L’idée que la transidentité relève de la psychiatrie et de la perversion est sans cesse présente dans un coin, tapie, prête à bondir à la moindre occasion. Les interlocuteurs et interlocutrices de Marina, comme la commissaire de la brigade des mœurs, essayent parfois de se montrer compréhensifs-ves de prime abord, mais ne se privent pas de l’humilier ensuite, comme s’ils et elles avaient autant de droits sur elle que sur un animal.
C’est d’ailleurs l’analogie qu’utilise le fils d’Orlando à son égard : « Il y a deux sortes de maîtres : ceux qui ont des mammifères – doués comme les êtres humains d’empathie – et ceux qui ont des reptiles. » Il faut ainsi comprendre que Marina, considérée comme l’animal de compagnie d’Orlando, serait de la classe des reptiles, et non un être doué d’empathie ou de tendresse. En somme, pas vraiment un être humain. Pour la belle-famille, la jeune femme ne serait qu’une chimère.
La résilience dans un monde à la dérive
La beauté du film réside dans le flottement incessant qui plane autour de Marina. Son environnement devient son principal auditeur silencieux quand les êtres humains sont durs avec elle. Elle est constamment scannée par ses pairs pour déterminer ce qu’elle est exactement et ce qu’elle ressent. Leur regard est un miroir déformant, un jeu d’arcade affichant « game over » ou plus tard les lasers verts dans une boîte de nuit qui sembleront mieux encore dialoguer avec elle. De même, Diabla, le berger allemand qu’Orlando lui a laissé et que Marina veut à tout prix récupérer, fait partie des rares à l’accepter.
Sans l’appui d’Orlando, elle doit lutter de toutes ses forces pour affirmer son droit d’exister et de réclamer sa part de deuil. Le film prend parti pour elle sans pour autant se faire militant et, de fait, n’affiche aucun appareil théorique sur lequel les spectatrices et spectateurs − ni même les protagonistes − peuvent s’appuyer.

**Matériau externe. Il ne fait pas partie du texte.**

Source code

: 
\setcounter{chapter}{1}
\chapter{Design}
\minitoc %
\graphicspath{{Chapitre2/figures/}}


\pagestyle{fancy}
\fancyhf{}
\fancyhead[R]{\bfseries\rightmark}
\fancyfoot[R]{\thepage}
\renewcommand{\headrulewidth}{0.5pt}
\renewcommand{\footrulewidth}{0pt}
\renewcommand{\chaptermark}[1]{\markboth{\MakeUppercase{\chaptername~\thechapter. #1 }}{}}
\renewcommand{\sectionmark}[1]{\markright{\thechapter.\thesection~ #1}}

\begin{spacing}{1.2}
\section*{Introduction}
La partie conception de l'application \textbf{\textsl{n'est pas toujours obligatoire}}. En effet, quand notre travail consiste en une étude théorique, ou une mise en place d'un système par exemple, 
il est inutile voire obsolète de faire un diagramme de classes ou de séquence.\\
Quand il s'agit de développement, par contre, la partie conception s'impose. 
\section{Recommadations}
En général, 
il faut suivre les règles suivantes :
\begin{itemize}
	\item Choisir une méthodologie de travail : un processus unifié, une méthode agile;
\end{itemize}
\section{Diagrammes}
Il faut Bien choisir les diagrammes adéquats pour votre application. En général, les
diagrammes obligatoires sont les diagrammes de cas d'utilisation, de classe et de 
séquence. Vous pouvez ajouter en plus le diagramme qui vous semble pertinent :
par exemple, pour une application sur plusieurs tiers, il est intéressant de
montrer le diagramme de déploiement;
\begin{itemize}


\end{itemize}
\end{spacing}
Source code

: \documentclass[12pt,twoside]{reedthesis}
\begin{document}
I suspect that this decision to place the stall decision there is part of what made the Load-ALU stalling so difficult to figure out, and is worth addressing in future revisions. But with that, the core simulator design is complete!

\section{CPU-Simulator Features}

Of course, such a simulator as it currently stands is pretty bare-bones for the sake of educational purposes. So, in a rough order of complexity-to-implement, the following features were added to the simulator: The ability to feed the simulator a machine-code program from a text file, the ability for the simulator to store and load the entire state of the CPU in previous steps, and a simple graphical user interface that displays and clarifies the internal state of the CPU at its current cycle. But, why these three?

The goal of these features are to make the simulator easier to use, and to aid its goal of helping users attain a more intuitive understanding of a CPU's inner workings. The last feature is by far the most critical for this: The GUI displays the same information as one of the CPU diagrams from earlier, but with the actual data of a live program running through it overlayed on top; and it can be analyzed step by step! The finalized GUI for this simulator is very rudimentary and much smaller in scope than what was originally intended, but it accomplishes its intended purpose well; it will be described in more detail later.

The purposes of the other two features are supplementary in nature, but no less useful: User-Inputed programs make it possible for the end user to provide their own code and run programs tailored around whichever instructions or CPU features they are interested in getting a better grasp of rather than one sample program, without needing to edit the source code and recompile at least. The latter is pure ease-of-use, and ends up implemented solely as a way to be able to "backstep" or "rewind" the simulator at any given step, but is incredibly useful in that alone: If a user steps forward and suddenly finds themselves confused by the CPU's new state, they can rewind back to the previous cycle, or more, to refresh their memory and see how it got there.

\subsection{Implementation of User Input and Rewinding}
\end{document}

Chacun-e est renvoyé-e à ses propres émotions et à ses propres facultés de compréhension du monde. Ce que nous ne sommes pas à même de comprendre dans la vie, nous devons parfois l’admettre malgré tout.
La quête de sens face aux mystères de l’identité
Le cheminement intime de Marina se concentre progressivement autour de la clef d’un casier oubliée par Orlando dans sa voiture. Ce casier se trouve dans un sauna, et Marina se met alors en tête qu’il renferme peut-être une réponse. Elle décide de s’y introduire et de se fondre dans le quartier des hommes, usant de son apparence androgyne pour passer inaperçue.
Nous ne révélerons pas ici ce qui se trouve dans ledit casier, mais ce que nous pouvons dire, c’est que cela nous pose nous-mêmes devant notre angoisse du vide et de notre perpétuelle quête de sens. Cette quête, nous ne pourrons l’achever qu’en créant nous-mêmes un sens à ce qui nous arrive.
Comme aiment à l’affirmer les acteurs-rices et Sebastián Lelio, le réalisateur, le film ne fait pas une thèse sur la transidentité. Au contraire, Une femme fantastique nous invite à affronter notre incapacité, parfois, à faire le deuil d’une vision du monde qui fonctionnerait par catégories hermétiques.
Il nous renvoie plutôt à des valeurs invariables, comme la générosité, la résilience ou la bienveillance, qui se révèlent souvent des alliées bien plus fortes qu’aucune théorie lorsqu’il faut faire face à l’incompréhension, l’intolérance et la peur.